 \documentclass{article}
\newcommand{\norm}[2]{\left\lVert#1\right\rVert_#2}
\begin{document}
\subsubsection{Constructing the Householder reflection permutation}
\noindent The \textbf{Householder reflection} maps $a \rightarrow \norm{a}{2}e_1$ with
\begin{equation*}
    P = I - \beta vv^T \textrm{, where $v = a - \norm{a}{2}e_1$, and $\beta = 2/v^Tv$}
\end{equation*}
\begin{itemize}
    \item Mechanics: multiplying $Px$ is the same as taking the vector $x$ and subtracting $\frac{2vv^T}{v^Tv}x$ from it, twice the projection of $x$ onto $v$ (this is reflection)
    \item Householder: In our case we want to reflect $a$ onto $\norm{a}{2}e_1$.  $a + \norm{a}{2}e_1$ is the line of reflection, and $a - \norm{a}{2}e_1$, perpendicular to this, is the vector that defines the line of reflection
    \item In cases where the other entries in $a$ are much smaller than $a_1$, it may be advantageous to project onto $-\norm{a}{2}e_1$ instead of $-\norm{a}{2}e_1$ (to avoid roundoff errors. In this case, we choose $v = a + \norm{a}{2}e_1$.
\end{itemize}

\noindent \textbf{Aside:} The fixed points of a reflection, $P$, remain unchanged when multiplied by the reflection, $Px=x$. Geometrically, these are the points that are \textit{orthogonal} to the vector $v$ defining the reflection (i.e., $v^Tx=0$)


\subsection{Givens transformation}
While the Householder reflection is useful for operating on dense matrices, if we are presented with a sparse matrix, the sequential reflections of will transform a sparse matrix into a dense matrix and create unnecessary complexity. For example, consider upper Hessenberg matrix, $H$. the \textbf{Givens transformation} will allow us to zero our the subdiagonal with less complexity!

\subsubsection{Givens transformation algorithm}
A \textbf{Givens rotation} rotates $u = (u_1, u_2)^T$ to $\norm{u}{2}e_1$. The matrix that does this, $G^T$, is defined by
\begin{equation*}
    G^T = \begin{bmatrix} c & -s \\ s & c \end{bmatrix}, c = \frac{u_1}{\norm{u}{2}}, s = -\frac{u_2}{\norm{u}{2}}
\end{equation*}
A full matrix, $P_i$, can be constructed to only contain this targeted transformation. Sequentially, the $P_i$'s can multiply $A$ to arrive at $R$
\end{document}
_____
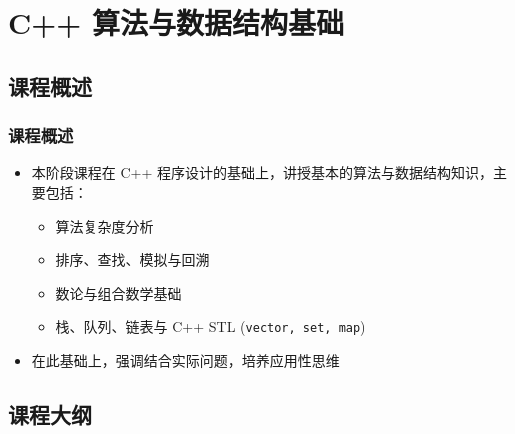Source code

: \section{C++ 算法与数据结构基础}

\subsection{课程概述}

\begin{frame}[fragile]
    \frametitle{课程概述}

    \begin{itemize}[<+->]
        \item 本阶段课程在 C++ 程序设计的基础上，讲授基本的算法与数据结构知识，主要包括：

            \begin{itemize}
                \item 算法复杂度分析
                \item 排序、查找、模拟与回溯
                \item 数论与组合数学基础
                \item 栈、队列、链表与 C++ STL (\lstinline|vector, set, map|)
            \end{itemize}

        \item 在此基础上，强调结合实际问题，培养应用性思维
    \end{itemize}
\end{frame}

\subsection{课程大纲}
_____
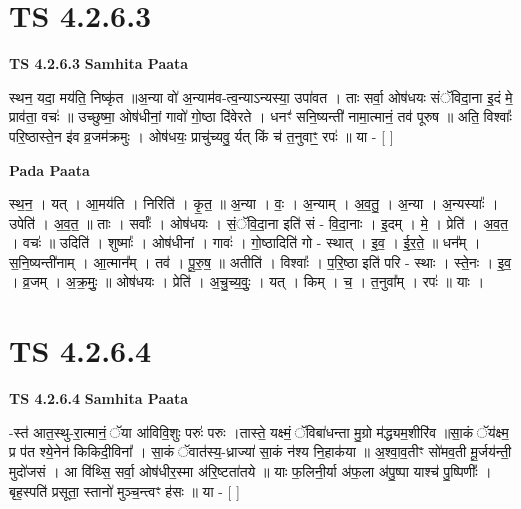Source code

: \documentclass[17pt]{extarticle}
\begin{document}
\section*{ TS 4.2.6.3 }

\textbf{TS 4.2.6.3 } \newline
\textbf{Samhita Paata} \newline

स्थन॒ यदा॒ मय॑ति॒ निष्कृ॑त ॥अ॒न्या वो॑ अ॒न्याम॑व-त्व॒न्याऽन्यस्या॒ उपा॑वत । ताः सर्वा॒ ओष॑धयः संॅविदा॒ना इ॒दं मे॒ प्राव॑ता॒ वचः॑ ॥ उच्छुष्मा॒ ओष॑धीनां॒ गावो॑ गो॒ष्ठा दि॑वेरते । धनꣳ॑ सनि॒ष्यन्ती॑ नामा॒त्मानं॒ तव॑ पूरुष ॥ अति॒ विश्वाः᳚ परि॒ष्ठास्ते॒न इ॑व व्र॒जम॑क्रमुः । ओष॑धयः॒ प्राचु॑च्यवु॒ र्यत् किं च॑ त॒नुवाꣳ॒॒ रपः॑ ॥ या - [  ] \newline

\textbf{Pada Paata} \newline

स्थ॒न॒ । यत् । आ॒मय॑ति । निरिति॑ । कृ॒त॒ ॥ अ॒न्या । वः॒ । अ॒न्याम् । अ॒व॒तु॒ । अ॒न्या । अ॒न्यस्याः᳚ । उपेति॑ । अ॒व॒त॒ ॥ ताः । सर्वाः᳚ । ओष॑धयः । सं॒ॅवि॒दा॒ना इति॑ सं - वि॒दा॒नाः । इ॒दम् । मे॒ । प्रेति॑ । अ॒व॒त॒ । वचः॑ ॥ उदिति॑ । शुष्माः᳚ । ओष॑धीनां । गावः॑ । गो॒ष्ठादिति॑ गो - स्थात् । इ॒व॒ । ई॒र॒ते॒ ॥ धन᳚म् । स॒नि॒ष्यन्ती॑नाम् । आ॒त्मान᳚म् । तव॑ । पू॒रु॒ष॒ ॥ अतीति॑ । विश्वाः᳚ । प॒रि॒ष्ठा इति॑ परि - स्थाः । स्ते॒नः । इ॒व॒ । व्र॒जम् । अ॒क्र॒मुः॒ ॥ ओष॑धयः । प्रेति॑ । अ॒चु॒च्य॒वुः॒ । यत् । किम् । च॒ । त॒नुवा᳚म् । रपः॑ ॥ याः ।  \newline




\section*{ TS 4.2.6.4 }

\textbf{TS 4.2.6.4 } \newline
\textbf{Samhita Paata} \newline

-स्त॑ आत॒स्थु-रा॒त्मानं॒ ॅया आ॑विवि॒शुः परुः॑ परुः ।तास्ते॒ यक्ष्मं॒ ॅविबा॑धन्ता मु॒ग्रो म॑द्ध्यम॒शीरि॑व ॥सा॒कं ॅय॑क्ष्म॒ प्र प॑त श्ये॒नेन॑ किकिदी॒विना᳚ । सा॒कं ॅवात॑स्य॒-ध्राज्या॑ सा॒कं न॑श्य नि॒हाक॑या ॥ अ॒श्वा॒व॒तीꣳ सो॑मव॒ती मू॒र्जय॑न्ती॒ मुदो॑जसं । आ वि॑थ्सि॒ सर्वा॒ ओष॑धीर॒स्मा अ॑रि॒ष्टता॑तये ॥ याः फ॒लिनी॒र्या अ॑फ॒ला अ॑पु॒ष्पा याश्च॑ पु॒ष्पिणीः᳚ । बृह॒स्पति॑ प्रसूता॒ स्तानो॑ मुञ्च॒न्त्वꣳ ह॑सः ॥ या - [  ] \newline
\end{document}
_____
Please go through the data above and copy every line that has the word "subsubsection".

#### Answer to the exercise
\subsubsection{Constructing the Householder reflection permutation}
\subsubsection{Givens transformation algorithm}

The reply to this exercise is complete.